In a move that could affect thousands of service members already serving the United States and stop thousands more from enlisting, President Trump announced via Twitter that, “After consulting with my Generals and military experts, please be advised that the United States Government would not accept or allow… Transgender people to serve in any capacity in the U.S. Military. Our military must be focused on decisive and overwhelming… victory and cannot be burdened with the tremendous medical costs and disruptions that transgender in the military would entail.”

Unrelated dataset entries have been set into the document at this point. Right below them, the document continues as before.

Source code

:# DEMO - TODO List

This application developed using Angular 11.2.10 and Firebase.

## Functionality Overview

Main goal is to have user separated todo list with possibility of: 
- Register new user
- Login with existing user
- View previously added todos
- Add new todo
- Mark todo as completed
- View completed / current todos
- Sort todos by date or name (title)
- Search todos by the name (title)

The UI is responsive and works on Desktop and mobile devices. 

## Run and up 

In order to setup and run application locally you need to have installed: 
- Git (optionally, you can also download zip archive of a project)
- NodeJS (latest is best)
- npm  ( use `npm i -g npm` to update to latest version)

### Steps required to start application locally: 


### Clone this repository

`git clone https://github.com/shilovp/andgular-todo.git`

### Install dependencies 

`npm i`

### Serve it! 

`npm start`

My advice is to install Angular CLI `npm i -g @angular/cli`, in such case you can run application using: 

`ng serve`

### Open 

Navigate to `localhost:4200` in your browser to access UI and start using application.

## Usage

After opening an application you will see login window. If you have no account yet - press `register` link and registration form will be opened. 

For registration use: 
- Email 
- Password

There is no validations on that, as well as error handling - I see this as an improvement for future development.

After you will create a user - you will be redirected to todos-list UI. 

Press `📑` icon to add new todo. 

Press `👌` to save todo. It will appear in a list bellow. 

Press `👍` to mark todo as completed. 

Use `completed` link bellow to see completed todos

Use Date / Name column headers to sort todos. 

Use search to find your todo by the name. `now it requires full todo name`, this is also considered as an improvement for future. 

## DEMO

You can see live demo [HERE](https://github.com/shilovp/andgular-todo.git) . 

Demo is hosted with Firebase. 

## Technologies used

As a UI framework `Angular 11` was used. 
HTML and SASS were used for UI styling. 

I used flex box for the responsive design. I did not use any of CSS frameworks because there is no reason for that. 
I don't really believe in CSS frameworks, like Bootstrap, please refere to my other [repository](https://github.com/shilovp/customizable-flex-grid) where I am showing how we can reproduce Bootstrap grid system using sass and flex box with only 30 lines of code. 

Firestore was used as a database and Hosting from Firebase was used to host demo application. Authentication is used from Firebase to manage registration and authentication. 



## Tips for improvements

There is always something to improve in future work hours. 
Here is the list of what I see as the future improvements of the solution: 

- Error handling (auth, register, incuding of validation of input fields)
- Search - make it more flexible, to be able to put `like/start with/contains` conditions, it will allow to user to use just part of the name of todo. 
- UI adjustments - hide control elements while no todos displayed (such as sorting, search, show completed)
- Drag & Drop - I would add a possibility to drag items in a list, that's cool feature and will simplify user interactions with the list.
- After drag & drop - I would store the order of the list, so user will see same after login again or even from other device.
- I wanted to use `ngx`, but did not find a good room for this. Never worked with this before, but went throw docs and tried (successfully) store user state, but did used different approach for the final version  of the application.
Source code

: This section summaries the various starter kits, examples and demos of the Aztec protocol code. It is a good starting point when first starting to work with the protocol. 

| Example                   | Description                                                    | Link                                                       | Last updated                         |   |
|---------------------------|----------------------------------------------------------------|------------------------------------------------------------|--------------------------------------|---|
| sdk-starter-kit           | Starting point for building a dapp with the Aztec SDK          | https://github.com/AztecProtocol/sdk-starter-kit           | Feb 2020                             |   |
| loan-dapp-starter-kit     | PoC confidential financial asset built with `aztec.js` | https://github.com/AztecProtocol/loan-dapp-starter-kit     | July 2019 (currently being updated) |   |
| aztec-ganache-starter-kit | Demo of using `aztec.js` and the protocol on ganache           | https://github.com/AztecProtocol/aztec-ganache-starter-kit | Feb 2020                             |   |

It is unclear how such a ban would affect the thousands of transgender people already serving in the U.S. military, but the series of tweets directly contradicts former Secretary of Defense Ash Carter’s 2016 statement, “that the Defense Department and the military need to avail ourselves of all talent possible in order to remain what we are now — the finest fighting force the world has ever known,” when the ban was lifted. Under Carter, the Department of Defense had first announced in July 2015 that they would lift the ban on transgender soldiers serving openly in the military.
On June 30, the Pentagon released this statement: “Secretary [James] Mattis today approved a recommendation by the services to defer accessing transgender applicants into the military until Jan. 1, 2018,” said Chief Pentagon Spokesperson Dana W. White. “The services will review their accession plans and provide input on the impact to the readiness and lethality of our forces.”